▸ **ASSIGNED TASK**: Give again, word for word, each line below starting at the one that contains "b. Comment out" and ending at the one that contains "3. You will".

▸ **INPUT DATA**:
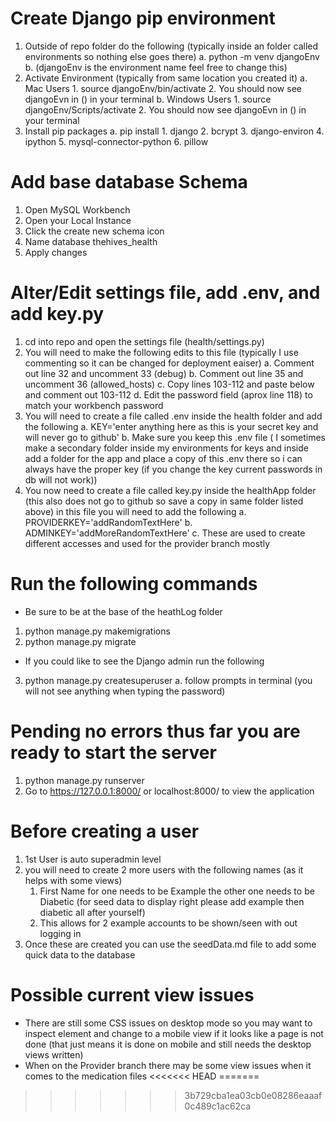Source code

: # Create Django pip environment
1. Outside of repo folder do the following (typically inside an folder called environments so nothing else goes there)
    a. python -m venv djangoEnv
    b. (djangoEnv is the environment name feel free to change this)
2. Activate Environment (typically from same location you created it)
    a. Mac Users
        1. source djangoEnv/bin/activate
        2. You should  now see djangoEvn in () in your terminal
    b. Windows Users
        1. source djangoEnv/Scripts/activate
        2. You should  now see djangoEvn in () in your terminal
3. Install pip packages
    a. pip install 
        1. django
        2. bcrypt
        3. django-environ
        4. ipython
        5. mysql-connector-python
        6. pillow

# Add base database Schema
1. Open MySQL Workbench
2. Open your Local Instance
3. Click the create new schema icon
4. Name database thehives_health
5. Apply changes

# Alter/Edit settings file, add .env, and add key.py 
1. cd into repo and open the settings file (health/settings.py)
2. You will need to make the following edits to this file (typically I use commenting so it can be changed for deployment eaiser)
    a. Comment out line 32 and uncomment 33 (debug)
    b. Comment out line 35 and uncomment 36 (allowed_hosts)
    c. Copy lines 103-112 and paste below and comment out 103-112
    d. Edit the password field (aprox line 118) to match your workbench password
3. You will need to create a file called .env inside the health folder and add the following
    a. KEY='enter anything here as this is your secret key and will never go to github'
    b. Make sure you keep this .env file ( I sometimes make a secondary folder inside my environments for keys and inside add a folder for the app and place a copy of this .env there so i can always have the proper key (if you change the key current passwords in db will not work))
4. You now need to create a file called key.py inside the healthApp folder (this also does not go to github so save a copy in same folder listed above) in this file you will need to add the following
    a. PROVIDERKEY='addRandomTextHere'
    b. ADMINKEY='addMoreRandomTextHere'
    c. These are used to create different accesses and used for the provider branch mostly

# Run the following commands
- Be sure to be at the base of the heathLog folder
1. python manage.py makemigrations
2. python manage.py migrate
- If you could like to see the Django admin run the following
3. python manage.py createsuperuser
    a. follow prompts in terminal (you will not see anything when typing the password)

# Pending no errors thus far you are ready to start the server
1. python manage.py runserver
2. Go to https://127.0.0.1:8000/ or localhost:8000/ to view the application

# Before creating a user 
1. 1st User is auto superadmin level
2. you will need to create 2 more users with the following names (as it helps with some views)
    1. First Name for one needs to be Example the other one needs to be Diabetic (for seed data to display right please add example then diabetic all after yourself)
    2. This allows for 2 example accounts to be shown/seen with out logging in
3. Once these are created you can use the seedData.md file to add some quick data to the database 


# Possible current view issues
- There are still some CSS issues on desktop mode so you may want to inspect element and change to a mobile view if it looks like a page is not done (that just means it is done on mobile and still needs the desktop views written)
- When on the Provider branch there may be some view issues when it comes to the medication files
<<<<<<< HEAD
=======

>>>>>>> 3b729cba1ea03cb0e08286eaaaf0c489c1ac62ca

▸ **TASK RESPONSE**:
    b. Comment out line 35 and uncomment 36 (allowed_hosts)
    c. Copy lines 103-112 and paste below and comment out 103-112
    d. Edit the password field (aprox line 118) to match your workbench password
3. You will need to create a file called .env inside the health folder and add the following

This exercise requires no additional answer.